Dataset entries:
----

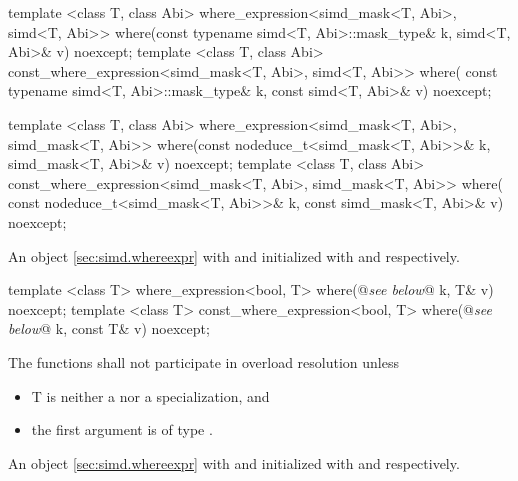 \begin{itemdecl}
template <class T, class Abi>
where_expression<simd_mask<T, Abi>, simd<T, Abi>> where(const typename simd<T, Abi>::mask_type& k,
                                                        simd<T, Abi>& v) noexcept;
template <class T, class Abi>
const_where_expression<simd_mask<T, Abi>, simd<T, Abi>> where(
    const typename simd<T, Abi>::mask_type& k, const simd<T, Abi>& v) noexcept;

template <class T, class Abi>
where_expression<simd_mask<T, Abi>, simd_mask<T, Abi>> where(const nodeduce_t<simd_mask<T, Abi>>& k,
                                                             simd_mask<T, Abi>& v) noexcept;
template <class T, class Abi>
const_where_expression<simd_mask<T, Abi>, simd_mask<T, Abi>> where(
    const nodeduce_t<simd_mask<T, Abi>>& k, const simd_mask<T, Abi>& v) noexcept;
\end{itemdecl}
\begin{itemdescr}
  \pnum\returns An object \ref{sec:simd.whereexpr} with  and  initialized with  and  respectively.
\end{itemdescr}

\begin{itemdecl}
template <class T> where_expression<bool, T> where(@\emph{see below}@ k, T& v) noexcept;
template <class T>
const_where_expression<bool, T> where(@\emph{see below}@ k, const T& v) noexcept;
\end{itemdecl}
\begin{itemdescr}
  \pnum\remarks The functions shall not participate in overload resolution unless
  \begin{itemize}
    \item \type T is neither a \simd nor a \mask specialization, and
    \item the first argument is of type \bool.
  \end{itemize}
  \pnum\returns An object \ref{sec:simd.whereexpr} with  and  initialized with  and  respectively.
\end{itemdescr}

----

_REQUIRED ACTION:_
What is needed is an exact output of the records above, with every picture left out.

_RESPONSE TO THE TASK:_
 \begin{itemdecl}
template <class T, class Abi>
where_expression<simd_mask<T, Abi>, simd<T, Abi>> where(const typename simd<T, Abi>::mask_type& k,
                                                        simd<T, Abi>& v) noexcept;
template <class T, class Abi>
const_where_expression<simd_mask<T, Abi>, simd<T, Abi>> where(
    const typename simd<T, Abi>::mask_type& k, const simd<T, Abi>& v) noexcept;

template <class T, class Abi>
where_expression<simd_mask<T, Abi>, simd_mask<T, Abi>> where(const nodeduce_t<simd_mask<T, Abi>>& k,
                                                             simd_mask<T, Abi>& v) noexcept;
template <class T, class Abi>
const_where_expression<simd_mask<T, Abi>, simd_mask<T, Abi>> where(
    const nodeduce_t<simd_mask<T, Abi>>& k, const simd_mask<T, Abi>& v) noexcept;
\end{itemdecl}
\begin{itemdescr}
  \pnum\returns An object \ref{sec:simd.whereexpr} with  and  initialized with  and  respectively.
\end{itemdescr}

\begin{itemdecl}
template <class T> where_expression<bool, T> where(@\emph{see below}@ k, T& v) noexcept;
template <class T>
const_where_expression<bool, T> where(@\emph{see below}@ k, const T& v) noexcept;
\end{itemdecl}
\begin{itemdescr}
  \pnum\remarks The functions shall not participate in overload resolution unless
  \begin{itemize}
    \item \type T is neither a \simd nor a \mask specialization, and
    \item the first argument is of type \bool.
  \end{itemize}
  \pnum\returns An object \ref{sec:simd.whereexpr} with  and  initialized with  and  respectively.
\end{itemdescr}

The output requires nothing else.